Wednesday, February 12, 2014

Unit 3 The Knowledge Worker - London Edxcel GCE [Applied ICT | Applied GCE]


3.1 Problem Solving


What shall I wear today? Which programme shall we watch? Many of the
problems we encounter and the decisions we make are personal and have
little effect on others. However, as an advanced ICT user and knowledge
worker, you will be faced with making decisions that have a direct, often
wide-ranging, impact on other individuals, groups or the organisation as a whole.

Once a problem is defined, specific information is required to make
decisions on how best to solve it. You will learn to process the information
you have available to create new information, thereby increasing your
knowledge of the situation.

Often you will find yourself faced with an enormous amount of potentially
useful information and at times with information overload — far too much
information available so that you cannot easily find the knowledge that
you need.
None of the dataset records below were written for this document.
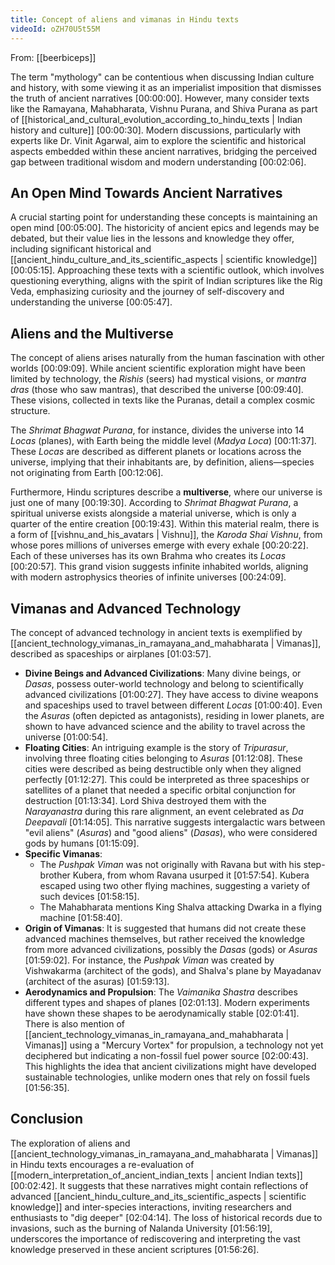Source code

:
 ```yaml
---
title: Concept of aliens and vimanas in Hindu texts
videoId: oZH70U5t55M
---
```


From: [[beerbiceps]] <br/> 

The term "mythology" can be contentious when discussing Indian culture and history, with some viewing it as an imperialist imposition that dismisses the truth of ancient narratives <a class="yt-timestamp" data-t="00:00:00">[00:00:00]</a>. However, many consider texts like the Ramayana, Mahabharata, Vishnu Purana, and Shiva Purana as part of [[historical_and_cultural_evolution_according_to_hindu_texts | Indian history and culture]] <a class="yt-timestamp" data-t="00:00:30">[00:00:30]</a>. Modern discussions, particularly with experts like Dr. Vinit Agarwal, aim to explore the scientific and historical aspects embedded within these ancient narratives, bridging the perceived gap between traditional wisdom and modern understanding <a class="yt-timestamp" data-t="00:02:06">[00:02:06]</a>.

## An Open Mind Towards Ancient Narratives

A crucial starting point for understanding these concepts is maintaining an open mind <a class="yt-timestamp" data-t="00:05:00">[00:05:00]</a>. The historicity of ancient epics and legends may be debated, but their value lies in the lessons and knowledge they offer, including significant historical and [[ancient_hindu_culture_and_its_scientific_aspects | scientific knowledge]] <a class="yt-timestamp" data-t="00:05:15">[00:05:15]</a>. Approaching these texts with a scientific outlook, which involves questioning everything, aligns with the spirit of Indian scriptures like the Rig Veda, emphasizing curiosity and the journey of self-discovery and understanding the universe <a class="yt-timestamp" data-t="00:05:47">[00:05:47]</a>.

## Aliens and the Multiverse

The concept of aliens arises naturally from the human fascination with other worlds <a class="yt-timestamp" data-t="00:09:09">[00:09:09]</a>. While ancient scientific exploration might have been limited by technology, the *Rishis* (seers) had mystical visions, or *mantra dras* (those who saw mantras), that described the universe <a class="yt-timestamp" data-t="00:09:40">[00:09:40]</a>. These visions, collected in texts like the Puranas, detail a complex cosmic structure.

The *Shrimat Bhagwat Purana*, for instance, divides the universe into 14 *Locas* (planes), with Earth being the middle level (*Madya Loca*) <a class="yt-timestamp" data-t="00:11:37">[00:11:37]</a>. These *Locas* are described as different planets or locations across the universe, implying that their inhabitants are, by definition, aliens—species not originating from Earth <a class="yt-timestamp" data-t="00:12:06">[00:12:06]</a>.

Furthermore, Hindu scriptures describe a **multiverse**, where our universe is just one of many <a class="yt-timestamp" data-t="00:19:30">[00:19:30]</a>. According to *Shrimat Bhagwat Purana*, a spiritual universe exists alongside a material universe, which is only a quarter of the entire creation <a class="yt-timestamp" data-t="00:19:43">[00:19:43]</a>. Within this material realm, there is a form of [[vishnu_and_his_avatars | Vishnu]], the *Karoda Shai Vishnu*, from whose pores millions of universes emerge with every exhale <a class="yt-timestamp" data-t="00:20:22">[00:20:22]</a>. Each of these universes has its own Brahma who creates its *Locas* <a class="yt-timestamp" data-t="00:20:57">[00:20:57]</a>. This grand vision suggests infinite inhabited worlds, aligning with modern astrophysics theories of infinite universes <a class="yt-timestamp" data-t="00:24:09">[00:24:09]</a>.

## Vimanas and Advanced Technology

The concept of advanced technology in ancient texts is exemplified by [[ancient_technology_vimanas_in_ramayana_and_mahabharata | Vimanas]], described as spaceships or airplanes <a class="yt-timestamp" data-t="01:03:57">[01:03:57]</a>.

*   **Divine Beings and Advanced Civilizations**: Many divine beings, or *Dasas*, possess outer-world technology and belong to scientifically advanced civilizations <a class="yt-timestamp" data-t="01:00:27">[01:00:27]</a>. They have access to divine weapons and spaceships used to travel between different *Locas* <a class="yt-timestamp" data-t="01:00:40">[01:00:40]</a>. Even the *Asuras* (often depicted as antagonists), residing in lower planets, are shown to have advanced science and the ability to travel across the universe <a class="yt-timestamp" data-t="01:00:54">[01:00:54]</a>.
*   **Floating Cities**: An intriguing example is the story of *Tripurasur*, involving three floating cities belonging to *Asuras* <a class="yt-timestamp" data-t="01:12:08">[01:12:08]</a>. These cities were described as being destructible only when they aligned perfectly <a class="yt-timestamp" data-t="01:12:27">[01:12:27]</a>. This could be interpreted as three spaceships or satellites of a planet that needed a specific orbital conjunction for destruction <a class="yt-timestamp" data-t="01:13:34">[01:13:34]</a>. Lord Shiva destroyed them with the *Narayanastra* during this rare alignment, an event celebrated as *Da Deepavali* <a class="yt-timestamp" data-t="01:14:05">[01:14:05]</a>. This narrative suggests intergalactic wars between "evil aliens" (*Asuras*) and "good aliens" (*Dasas*), who were considered gods by humans <a class="yt-timestamp" data-t="01:15:09">[01:15:09]</a>.
*   **Specific Vimanas**:
    *   The *Pushpak Viman* was not originally with Ravana but with his step-brother Kubera, from whom Ravana usurped it <a class="yt-timestamp" data-t="01:57:54">[01:57:54]</a>. Kubera escaped using two other flying machines, suggesting a variety of such devices <a class="yt-timestamp" data-t="01:58:15">[01:58:15]</a>.
    *   The Mahabharata mentions King Shalva attacking Dwarka in a flying machine <a class="yt-timestamp" data-t="01:58:40">[01:58:40]</a>.
*   **Origin of Vimanas**: It is suggested that humans did not create these advanced machines themselves, but rather received the knowledge from more advanced civilizations, possibly the *Dasas* (gods) or *Asuras* <a class="yt-timestamp" data-t="01:59:02">[01:59:02]</a>. For instance, the *Pushpak Viman* was created by Vishwakarma (architect of the gods), and Shalva's plane by Mayadanav (architect of the asuras) <a class="yt-timestamp" data-t="01:59:13">[01:59:13]</a>.
*   **Aerodynamics and Propulsion**: The *Vaimanika Shastra* describes different types and shapes of planes <a class="yt-timestamp" data-t="02:01:13">[02:01:13]</a>. Modern experiments have shown these shapes to be aerodynamically stable <a class="yt-timestamp" data-t="02:01:41">[02:01:41]</a>. There is also mention of [[ancient_technology_vimanas_in_ramayana_and_mahabharata | Vimanas]] using a "Mercury Vortex" for propulsion, a technology not yet deciphered but indicating a non-fossil fuel power source <a class="yt-timestamp" data-t="02:00:43">[02:00:43]</a>. This highlights the idea that ancient civilizations might have developed sustainable technologies, unlike modern ones that rely on fossil fuels <a class="yt-timestamp" data-t="01:56:35">[01:56:35]</a>.

## Conclusion

The exploration of aliens and [[ancient_technology_vimanas_in_ramayana_and_mahabharata | Vimanas]] in Hindu texts encourages a re-evaluation of [[modern_interpretation_of_ancient_indian_texts | ancient Indian texts]] <a class="yt-timestamp" data-t="00:02:42">[00:02:42]</a>. It suggests that these narratives might contain reflections of advanced [[ancient_hindu_culture_and_its_scientific_aspects | scientific knowledge]] and inter-species interactions, inviting researchers and enthusiasts to "dig deeper" <a class="yt-timestamp" data-t="02:04:14">[02:04:14]</a>. The loss of historical records due to invasions, such as the burning of Nalanda University <a class="yt-timestamp" data-t="01:56:19">[01:56:19]</a>, underscores the importance of rediscovering and interpreting the vast knowledge preserved in these ancient scriptures <a class="yt-timestamp" data-t="01:56:26">[01:56:26]</a>.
You will need to discard irrelevant information so that you are left only with information that you can process. Most importantly, you must remember that technology can only provide you with potentially useful information — it does not create knowledge for you.




3.2 The Decision-Making Process


Informed decision making is a systematic process which takes into account all the valid information available.

As a knowledge worker faced with making a decision you will need to:

  • make sure that you fully understand the situation
  • search for information related to the problem
  • establish what sources of information there are and how reliable they are
  • identify gaps in your knowledge that cannot be filled
  • find out if there are any other factors which need to be considered, including constraints
  • select the information you will use
  • analyse the information
  • identify alternatives
  • make the decision
  • justify the decision
  • explain it to others

You will need to consolidate your understanding of this process by
considering examples, such as the problem of selecting the appropriate
season ticket for a business commuter. There are a number of factors to
take into account including the types of ticket available, the costs, the
availability, the number of journeys, time of day, holidays, etc.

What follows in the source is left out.